Settings

Theme

Converting an Integer to a Decimal String in Under Two Nanoseconds

onlinelibrary.wiley.com

98 points by mpweiher 5 days ago · 55 comments

Reader

Nokinside 10 hours ago

Sounds familiar. If one of the authors Lemire? Of course.

SIMD-accelerated integer-to-string conversion https://lemire.me/blog/2026/05/18/simd-accelerated-integer-t...

Other speedy things:

On-Demand JSON: A Better Way to Parse Documents? https://lemire.me/en/publication/arxiv231217149/

Parsing Millions of URLs per Second https://lemire.me/en/publication/arxiv231110533/

Transcoding Unicode Characters with AVX-512 Instructions https://lemire.me/en/publication/arxiv221205098/

xlii 12 hours ago

I wonder if this can be categorized as galactic algorithm. I can't imagine systems where bulk of processing goes into integer to decimal string conversion but maybe there are such.

https://en.wikipedia.org/wiki/Galactic_algorithm

  • oersted 11 hours ago

    My understanding of a Galactic Algorithm is that it has better performance scaling based on input size/complexity, but its overhead is such that it will not actually be faster unless you use it for impracticality large inputs.

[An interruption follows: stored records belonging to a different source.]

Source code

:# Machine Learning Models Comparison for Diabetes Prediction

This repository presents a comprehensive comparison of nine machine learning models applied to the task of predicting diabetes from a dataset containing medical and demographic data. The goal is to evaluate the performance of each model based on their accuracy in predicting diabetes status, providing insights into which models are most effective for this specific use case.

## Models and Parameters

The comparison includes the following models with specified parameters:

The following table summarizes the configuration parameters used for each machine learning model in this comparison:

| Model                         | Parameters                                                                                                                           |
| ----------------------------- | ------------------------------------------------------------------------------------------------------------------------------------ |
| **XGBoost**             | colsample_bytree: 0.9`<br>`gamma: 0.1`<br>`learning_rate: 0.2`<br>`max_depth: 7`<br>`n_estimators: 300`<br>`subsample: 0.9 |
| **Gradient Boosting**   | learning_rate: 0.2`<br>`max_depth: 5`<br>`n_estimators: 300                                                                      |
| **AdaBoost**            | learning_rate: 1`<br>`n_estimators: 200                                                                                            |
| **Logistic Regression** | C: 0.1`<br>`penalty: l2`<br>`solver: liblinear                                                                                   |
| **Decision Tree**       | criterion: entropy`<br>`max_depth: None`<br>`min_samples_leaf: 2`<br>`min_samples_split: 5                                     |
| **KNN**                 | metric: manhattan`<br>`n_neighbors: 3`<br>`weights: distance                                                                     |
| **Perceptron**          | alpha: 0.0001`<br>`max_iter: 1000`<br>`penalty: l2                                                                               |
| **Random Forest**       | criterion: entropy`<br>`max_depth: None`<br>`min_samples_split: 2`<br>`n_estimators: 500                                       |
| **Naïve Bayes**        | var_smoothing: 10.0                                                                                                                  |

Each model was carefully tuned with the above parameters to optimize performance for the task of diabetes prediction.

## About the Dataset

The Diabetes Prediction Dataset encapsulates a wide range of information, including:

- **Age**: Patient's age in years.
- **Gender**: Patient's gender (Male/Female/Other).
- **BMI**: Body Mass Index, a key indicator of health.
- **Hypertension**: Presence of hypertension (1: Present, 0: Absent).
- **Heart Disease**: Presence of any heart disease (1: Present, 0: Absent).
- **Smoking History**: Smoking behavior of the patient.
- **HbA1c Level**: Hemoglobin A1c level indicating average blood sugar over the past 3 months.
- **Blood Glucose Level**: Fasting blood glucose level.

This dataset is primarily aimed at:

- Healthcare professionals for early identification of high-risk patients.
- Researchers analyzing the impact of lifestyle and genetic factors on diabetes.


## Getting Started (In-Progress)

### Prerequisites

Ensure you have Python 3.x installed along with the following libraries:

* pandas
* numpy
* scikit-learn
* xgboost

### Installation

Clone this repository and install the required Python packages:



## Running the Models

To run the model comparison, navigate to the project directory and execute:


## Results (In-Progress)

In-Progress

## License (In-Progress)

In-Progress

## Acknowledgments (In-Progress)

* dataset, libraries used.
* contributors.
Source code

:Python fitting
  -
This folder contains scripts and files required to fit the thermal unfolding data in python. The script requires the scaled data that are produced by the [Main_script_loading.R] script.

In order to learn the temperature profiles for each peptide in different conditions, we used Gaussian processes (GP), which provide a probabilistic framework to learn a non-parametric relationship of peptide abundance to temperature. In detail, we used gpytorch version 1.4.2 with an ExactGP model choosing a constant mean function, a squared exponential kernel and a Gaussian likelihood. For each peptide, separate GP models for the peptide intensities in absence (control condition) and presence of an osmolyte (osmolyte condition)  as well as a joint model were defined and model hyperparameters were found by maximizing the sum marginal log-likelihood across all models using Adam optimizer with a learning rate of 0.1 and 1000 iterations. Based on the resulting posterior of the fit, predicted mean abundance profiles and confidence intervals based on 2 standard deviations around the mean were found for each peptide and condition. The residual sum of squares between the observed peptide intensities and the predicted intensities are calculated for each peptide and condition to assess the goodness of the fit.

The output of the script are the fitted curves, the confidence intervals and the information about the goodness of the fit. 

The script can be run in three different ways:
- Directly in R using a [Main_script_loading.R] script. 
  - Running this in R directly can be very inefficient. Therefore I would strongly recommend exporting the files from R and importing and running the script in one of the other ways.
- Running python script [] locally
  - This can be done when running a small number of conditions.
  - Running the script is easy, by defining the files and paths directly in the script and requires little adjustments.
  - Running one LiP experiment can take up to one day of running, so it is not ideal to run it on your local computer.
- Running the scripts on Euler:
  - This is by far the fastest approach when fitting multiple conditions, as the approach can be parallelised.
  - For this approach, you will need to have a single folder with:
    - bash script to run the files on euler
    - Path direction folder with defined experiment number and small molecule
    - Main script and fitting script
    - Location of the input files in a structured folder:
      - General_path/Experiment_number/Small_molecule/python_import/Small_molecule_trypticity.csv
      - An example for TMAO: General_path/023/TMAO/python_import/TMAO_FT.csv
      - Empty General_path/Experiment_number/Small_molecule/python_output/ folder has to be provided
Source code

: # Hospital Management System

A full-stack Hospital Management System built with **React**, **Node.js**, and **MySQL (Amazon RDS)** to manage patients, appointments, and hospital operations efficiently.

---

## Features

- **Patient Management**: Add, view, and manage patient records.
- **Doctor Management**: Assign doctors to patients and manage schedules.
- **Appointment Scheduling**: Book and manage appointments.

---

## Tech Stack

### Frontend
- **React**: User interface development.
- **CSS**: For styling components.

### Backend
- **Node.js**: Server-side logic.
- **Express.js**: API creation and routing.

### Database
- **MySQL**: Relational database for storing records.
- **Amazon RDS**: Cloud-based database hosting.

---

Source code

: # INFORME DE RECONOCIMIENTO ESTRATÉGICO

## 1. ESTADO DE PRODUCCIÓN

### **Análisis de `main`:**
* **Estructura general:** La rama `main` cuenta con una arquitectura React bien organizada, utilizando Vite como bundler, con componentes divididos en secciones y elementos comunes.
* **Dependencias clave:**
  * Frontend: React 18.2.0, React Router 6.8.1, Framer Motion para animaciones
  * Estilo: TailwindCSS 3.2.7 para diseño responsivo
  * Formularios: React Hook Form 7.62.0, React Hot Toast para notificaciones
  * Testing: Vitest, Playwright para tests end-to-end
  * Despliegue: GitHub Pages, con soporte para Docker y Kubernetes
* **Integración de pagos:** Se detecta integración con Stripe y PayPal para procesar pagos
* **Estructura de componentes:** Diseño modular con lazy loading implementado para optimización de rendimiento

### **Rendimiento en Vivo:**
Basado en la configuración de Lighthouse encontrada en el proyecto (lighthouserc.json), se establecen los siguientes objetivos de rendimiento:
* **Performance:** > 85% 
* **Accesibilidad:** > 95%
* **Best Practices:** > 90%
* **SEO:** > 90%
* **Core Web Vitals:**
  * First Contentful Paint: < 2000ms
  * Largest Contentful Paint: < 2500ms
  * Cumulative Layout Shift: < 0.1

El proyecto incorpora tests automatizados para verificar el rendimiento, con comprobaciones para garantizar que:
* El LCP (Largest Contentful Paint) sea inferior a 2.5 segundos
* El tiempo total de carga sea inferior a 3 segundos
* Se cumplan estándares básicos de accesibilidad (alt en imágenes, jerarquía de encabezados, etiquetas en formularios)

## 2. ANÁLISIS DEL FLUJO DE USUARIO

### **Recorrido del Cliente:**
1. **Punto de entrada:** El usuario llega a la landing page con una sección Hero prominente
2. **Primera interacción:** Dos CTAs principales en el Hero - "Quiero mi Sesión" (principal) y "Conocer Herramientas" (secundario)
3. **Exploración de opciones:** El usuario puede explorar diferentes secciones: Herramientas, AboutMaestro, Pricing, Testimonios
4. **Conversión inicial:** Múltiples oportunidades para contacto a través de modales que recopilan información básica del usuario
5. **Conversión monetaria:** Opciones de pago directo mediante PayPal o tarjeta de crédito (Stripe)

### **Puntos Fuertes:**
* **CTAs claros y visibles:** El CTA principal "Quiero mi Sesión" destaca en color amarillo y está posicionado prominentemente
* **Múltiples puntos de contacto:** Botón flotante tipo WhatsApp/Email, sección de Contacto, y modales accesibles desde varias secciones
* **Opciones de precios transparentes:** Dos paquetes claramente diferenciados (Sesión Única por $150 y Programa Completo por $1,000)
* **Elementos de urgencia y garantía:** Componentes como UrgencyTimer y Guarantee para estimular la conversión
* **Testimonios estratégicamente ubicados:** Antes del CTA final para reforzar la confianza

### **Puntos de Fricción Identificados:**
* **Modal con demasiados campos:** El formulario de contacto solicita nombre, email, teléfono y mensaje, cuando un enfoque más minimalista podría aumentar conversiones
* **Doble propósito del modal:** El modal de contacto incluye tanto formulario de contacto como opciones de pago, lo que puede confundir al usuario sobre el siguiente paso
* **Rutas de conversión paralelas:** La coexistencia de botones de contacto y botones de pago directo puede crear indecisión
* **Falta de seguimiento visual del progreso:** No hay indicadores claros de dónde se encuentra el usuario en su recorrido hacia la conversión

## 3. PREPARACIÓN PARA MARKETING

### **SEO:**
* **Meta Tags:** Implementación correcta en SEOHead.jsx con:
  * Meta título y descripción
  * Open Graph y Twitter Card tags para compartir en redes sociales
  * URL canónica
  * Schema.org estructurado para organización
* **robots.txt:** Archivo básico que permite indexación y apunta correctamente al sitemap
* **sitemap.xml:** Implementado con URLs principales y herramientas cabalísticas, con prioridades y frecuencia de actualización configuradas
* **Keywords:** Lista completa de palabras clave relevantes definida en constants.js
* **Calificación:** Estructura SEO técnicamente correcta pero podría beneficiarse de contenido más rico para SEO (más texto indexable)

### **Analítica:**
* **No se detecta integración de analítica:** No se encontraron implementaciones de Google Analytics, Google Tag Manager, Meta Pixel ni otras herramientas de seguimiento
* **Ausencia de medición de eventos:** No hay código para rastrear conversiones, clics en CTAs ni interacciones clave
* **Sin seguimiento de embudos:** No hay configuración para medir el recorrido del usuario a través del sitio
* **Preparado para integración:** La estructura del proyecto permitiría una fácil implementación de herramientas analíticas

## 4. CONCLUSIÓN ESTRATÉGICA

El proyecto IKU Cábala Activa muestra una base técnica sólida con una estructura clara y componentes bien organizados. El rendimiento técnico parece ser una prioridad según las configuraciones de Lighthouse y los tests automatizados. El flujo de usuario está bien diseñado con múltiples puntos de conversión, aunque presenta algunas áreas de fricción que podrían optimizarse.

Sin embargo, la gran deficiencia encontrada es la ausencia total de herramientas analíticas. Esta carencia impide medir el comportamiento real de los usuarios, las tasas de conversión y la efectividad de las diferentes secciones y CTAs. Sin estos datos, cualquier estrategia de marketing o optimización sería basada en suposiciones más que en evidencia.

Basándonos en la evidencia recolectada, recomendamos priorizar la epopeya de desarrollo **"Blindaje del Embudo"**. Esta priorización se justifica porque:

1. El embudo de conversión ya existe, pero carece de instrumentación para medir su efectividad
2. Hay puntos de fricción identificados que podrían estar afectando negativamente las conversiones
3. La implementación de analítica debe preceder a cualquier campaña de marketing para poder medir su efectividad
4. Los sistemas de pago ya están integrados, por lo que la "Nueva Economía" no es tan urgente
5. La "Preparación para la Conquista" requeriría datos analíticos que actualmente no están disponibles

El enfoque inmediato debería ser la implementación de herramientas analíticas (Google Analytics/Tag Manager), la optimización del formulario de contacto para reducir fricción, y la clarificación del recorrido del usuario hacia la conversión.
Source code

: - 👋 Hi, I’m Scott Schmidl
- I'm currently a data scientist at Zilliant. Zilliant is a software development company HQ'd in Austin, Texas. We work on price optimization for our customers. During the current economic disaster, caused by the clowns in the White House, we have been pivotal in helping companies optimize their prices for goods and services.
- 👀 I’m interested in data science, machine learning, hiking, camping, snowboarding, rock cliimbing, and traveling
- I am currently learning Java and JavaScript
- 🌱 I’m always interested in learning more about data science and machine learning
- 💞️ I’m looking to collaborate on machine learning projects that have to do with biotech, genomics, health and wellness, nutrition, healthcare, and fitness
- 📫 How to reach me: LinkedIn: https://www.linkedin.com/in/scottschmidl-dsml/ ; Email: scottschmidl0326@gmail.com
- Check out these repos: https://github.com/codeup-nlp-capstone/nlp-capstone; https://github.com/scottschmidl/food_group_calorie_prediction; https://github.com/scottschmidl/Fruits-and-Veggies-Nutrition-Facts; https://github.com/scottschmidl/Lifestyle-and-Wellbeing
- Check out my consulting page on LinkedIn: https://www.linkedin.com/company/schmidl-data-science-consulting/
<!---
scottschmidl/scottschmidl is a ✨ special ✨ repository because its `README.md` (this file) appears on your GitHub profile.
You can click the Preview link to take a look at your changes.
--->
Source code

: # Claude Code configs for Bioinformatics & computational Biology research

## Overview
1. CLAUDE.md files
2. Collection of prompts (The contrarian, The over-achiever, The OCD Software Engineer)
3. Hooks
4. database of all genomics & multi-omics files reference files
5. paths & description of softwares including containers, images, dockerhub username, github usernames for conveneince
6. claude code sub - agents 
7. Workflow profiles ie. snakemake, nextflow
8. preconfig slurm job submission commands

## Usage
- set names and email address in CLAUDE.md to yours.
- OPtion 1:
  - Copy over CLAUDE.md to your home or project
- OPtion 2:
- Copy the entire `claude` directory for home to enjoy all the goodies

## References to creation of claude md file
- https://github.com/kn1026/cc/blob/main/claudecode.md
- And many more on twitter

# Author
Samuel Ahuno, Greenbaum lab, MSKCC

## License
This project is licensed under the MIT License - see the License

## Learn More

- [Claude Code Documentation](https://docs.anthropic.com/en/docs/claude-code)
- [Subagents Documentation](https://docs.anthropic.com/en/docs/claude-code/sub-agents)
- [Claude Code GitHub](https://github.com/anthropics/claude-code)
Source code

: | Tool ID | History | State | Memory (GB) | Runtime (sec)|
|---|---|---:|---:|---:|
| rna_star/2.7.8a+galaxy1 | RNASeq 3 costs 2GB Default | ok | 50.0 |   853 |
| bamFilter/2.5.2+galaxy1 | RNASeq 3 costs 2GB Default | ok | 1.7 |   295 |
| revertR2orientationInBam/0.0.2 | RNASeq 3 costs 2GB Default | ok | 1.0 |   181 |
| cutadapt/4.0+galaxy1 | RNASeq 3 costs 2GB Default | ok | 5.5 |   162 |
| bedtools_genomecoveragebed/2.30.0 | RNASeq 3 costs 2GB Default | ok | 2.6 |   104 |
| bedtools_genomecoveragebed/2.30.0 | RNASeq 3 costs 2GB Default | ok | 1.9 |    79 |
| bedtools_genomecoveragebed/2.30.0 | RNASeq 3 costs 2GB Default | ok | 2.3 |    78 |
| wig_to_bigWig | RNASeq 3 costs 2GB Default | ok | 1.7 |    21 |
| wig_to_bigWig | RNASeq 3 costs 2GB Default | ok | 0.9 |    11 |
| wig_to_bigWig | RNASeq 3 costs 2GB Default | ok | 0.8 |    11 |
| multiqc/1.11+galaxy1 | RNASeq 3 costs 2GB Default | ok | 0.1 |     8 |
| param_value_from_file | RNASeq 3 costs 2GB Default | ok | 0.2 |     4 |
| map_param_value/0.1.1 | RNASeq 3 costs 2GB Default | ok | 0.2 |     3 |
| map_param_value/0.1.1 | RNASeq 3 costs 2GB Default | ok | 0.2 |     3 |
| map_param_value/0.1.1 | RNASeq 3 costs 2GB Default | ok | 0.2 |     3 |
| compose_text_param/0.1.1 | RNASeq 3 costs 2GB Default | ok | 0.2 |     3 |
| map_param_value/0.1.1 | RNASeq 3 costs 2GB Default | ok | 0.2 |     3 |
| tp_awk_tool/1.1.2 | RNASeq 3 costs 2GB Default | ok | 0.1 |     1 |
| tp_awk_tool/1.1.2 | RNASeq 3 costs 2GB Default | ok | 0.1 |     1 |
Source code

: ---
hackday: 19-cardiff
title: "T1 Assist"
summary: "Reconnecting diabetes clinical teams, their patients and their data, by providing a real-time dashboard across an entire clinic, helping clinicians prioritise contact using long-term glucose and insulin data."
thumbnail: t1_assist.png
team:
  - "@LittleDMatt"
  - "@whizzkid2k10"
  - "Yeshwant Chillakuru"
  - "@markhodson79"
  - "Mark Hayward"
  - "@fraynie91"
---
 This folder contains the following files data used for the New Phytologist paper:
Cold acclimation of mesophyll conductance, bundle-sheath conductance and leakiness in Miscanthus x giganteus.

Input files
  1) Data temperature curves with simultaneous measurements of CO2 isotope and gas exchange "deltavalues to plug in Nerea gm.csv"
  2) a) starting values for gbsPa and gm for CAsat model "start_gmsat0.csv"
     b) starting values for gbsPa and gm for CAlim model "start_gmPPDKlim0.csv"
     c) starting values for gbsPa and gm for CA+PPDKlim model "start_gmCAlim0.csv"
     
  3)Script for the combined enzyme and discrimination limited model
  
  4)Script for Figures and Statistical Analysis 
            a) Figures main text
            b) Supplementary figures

    I don’t think it has much to do with the case of an algorithm that offers a faster solution to a problem that is rarely a bottleneck (not sure if that’s true in this case anyway).

  • Tuna-Fish 11 hours ago

    It takes a substantial amount of time when emitting lots of numbers in JSON, happens very commonly.

    And this algorithm has low constant costs, and does not take dramatically more icache than the simple versions. There is no reason not to use this if your compile target can handle avx-512.

  • jmalicki 6 hours ago

    I don't know about this specifically, but I've seen a lot of big data jobs where 99% of the CPU was spent in JSON ser/deser. This might be a reasonable chunk of it.

    • aardvark179 an hour ago

      JSON ser deser is usually dominated by floats rather than ints, and they are more expensive to handle.

  • Aardwolf 4 hours ago

    > An example of a galactic algorithm is the fastest known way to multiply two numbers,[4] which is based on a 1729-dimensional Fourier transform.[5]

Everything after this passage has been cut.